All that to say that (and I haven't looked at the implementation) it could conceivably be determining the max as it builds the groups

James Amberger 2025-10-27T16:28:26.624199Z

here’s my take

(loop [a input, b nil]
    (let [i (first a)]
      (if-not i
        (update-vals b :name)
        (recur
         (next a)
         (assoc b
          (:position i)
          (if ((fnil > 0 0)
               (get-in b [(:position i) :rank])
               (:rank i))
            ((:position i) b)
            i))))))

jumar 2025-10-24T07:22:54.159139Z

I wouldn't really complicate this any further:

(def players ...)

(-> (group-by :position players)
    (update-vals (fn [position-players]
                   (:name (apply max-key :rank position-players)))))
;; => {:c "player-0", :b "player-4", :a "player-2"}
Is there anything wrong with that?
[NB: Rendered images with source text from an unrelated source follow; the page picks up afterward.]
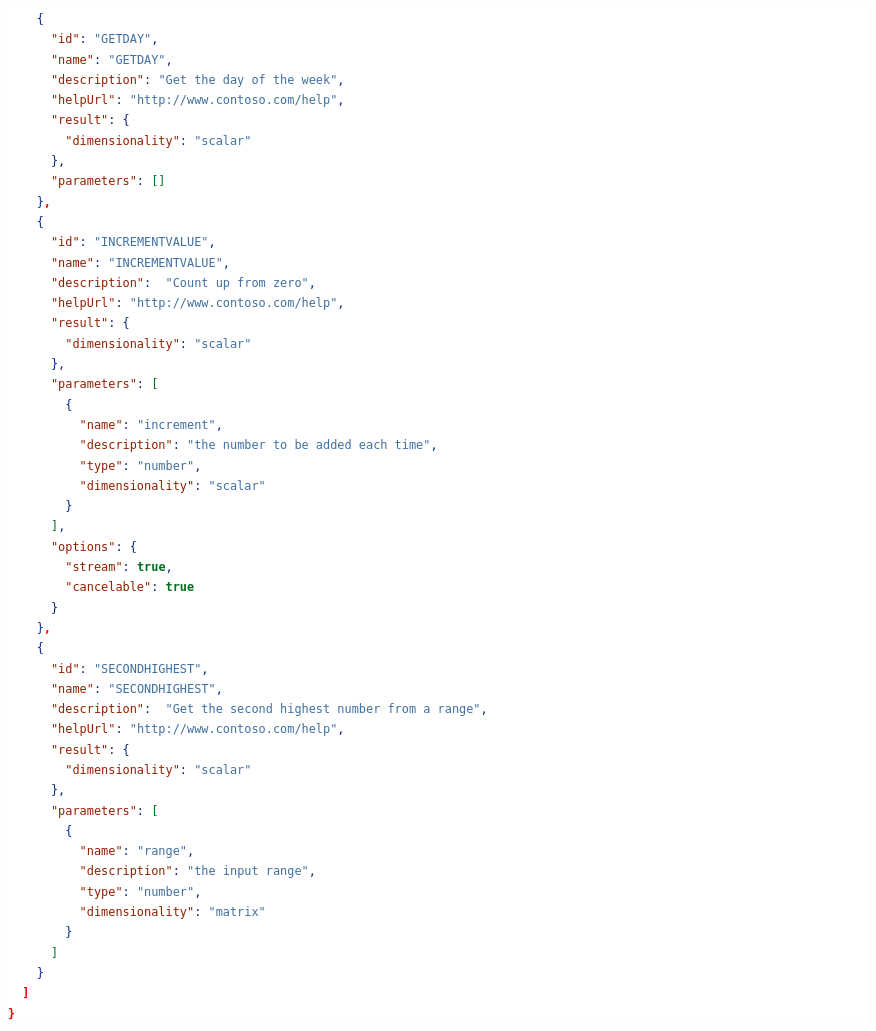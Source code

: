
 ```json
	{
	  "id": "GETDAY",
	  "name": "GETDAY",
	  "description": "Get the day of the week",
	  "helpUrl": "http://www.contoso.com/help",
	  "result": {
		"dimensionality": "scalar"
	  },
	  "parameters": []
	},
	{
	  "id": "INCREMENTVALUE",
	  "name": "INCREMENTVALUE", 
	  "description":  "Count up from zero",
	  "helpUrl": "http://www.contoso.com/help",
	  "result": {
		"dimensionality": "scalar"
	  },
	  "parameters": [
		{
		  "name": "increment",
		  "description": "the number to be added each time",
		  "type": "number",
		  "dimensionality": "scalar"
		}
	  ],
	  "options": {
		"stream": true,
		"cancelable": true
	  }
	},
	{
	  "id": "SECONDHIGHEST",
	  "name": "SECONDHIGHEST", 
	  "description":  "Get the second highest number from a range",
	  "helpUrl": "http://www.contoso.com/help",
	  "result": {
		"dimensionality": "scalar"
	  },
	  "parameters": [
		{
		  "name": "range",
		  "description": "the input range",
		  "type": "number",
		  "dimensionality": "matrix"
		}
	  ]
	}
  ]
}
```
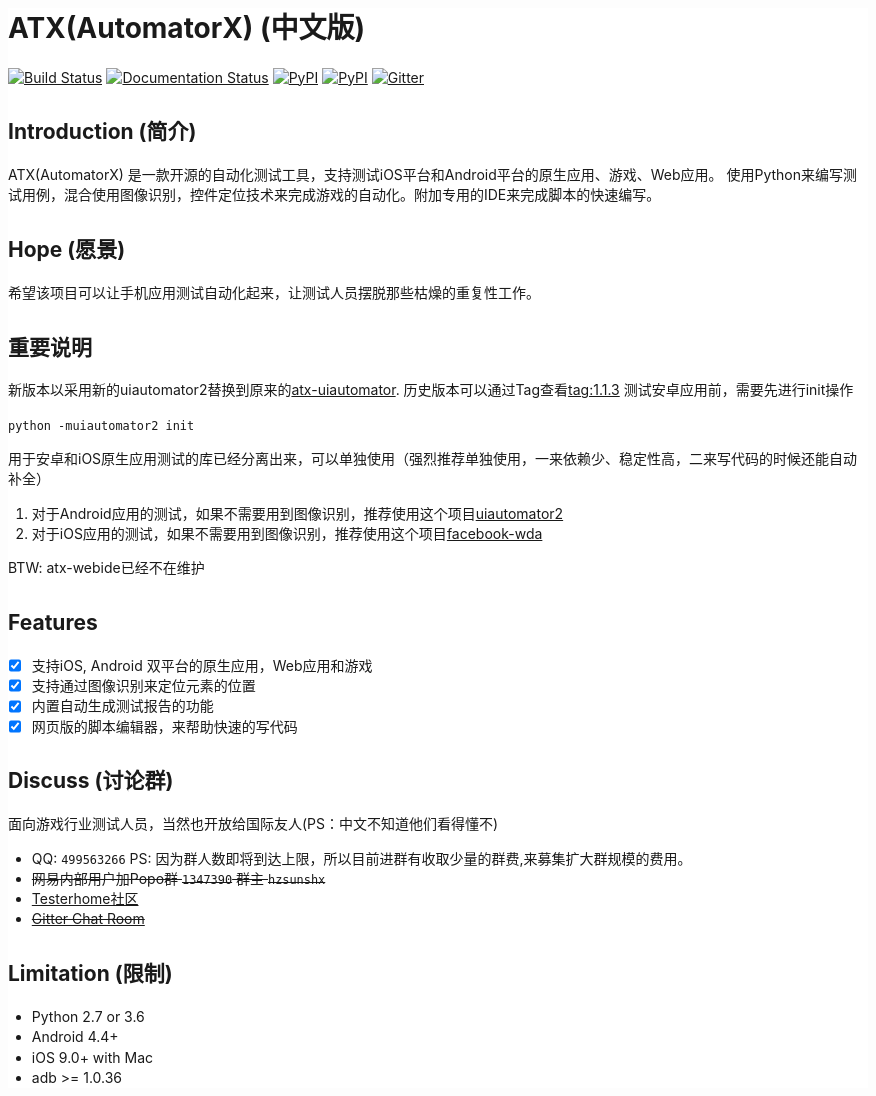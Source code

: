 # ATX(AutomatorX) (中文版)
[![Build Status](https://travis-ci.org/NetEaseGame/ATX.svg?branch=master)](https://travis-ci.org/NetEaseGame/ATX)
[![Documentation Status](https://readthedocs.org/projects/atx/badge/?version=latest)](http://atx.readthedocs.org/en/latest/?badge=latest)
[![PyPI](https://img.shields.io/pypi/v/atx.svg)](https://pypi.python.org/pypi/atx)
[![PyPI](https://img.shields.io/pypi/l/atx.svg)]()
[![Gitter](https://badges.gitter.im/codeskyblue/ATX.svg)](https://gitter.im/codeskyblue/ATX?utm_source=badge&utm_medium=badge&utm_campaign=pr-badge)

## Introduction (简介)
ATX(AutomatorX) 是一款开源的自动化测试工具，支持测试iOS平台和Android平台的原生应用、游戏、Web应用。
使用Python来编写测试用例，混合使用图像识别，控件定位技术来完成游戏的自动化。附加专用的IDE来完成脚本的快速编写。

## Hope (愿景)
希望该项目可以让手机应用测试自动化起来，让测试人员摆脱那些枯燥的重复性工作。

## 重要说明
新版本以采用新的uiautomator2替换到原来的[atx-uiautomator](https://github.com/openatx/atx-uiautomator). 历史版本可以通过Tag查看[tag:1.1.3](https://github.com/NetEaseGame/ATX/tree/1.1.3)
测试安卓应用前，需要先进行init操作

```
python -muiautomator2 init
```

用于安卓和iOS原生应用测试的库已经分离出来，可以单独使用（强烈推荐单独使用，一来依赖少、稳定性高，二来写代码的时候还能自动补全）

1. 对于Android应用的测试，如果不需要用到图像识别，推荐使用这个项目[uiautomator2](https://github.com/openatx/uiautomator2)
1. 对于iOS应用的测试，如果不需要用到图像识别，推荐使用这个项目[facebook-wda](https://github.com/openatx/facebook-wda)

BTW: atx-webide已经不在维护

## Features
- [x] 支持iOS, Android 双平台的原生应用，Web应用和游戏
- [x] 支持通过图像识别来定位元素的位置
- [x] 内置自动生成测试报告的功能
- [x] 网页版的脚本编辑器，来帮助快速的写代码

## Discuss (讨论群)
面向游戏行业测试人员，当然也开放给国际友人(PS：中文不知道他们看得懂不)

- QQ: `499563266` PS: 因为群人数即将到达上限，所以目前进群有收取少量的群费,来募集扩大群规模的费用。
- ~~网易内部用户加Popo群 `1347390` 群主 `hzsunshx`~~
- [Testerhome社区](https://testerhome.com/topics/node78)
- ~~[Gitter Chat Room](https://gitter.im/codeskyblue/AutomatorX?utm_source=badge&utm_medium=badge&utm_campaign=pr-badge)~~

## Limitation (限制)
- Python 2.7 or 3.6
- Android 4.4+
- iOS 9.0+ with Mac
- adb >= 1.0.36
Note that your original solution is using ->> which won't work with update-vals

Harold 2025-10-24T12:38:08.743879Z

@jumar - that one goes over the players each twice (one time for group-by, an one time for max-key). Going over the sequence twice is probably not a big problem in practice (and it's easy to address when it is), but the question of how to most elegantly only go over the sequence once remains an interesting one. I like the easiness of what you've done.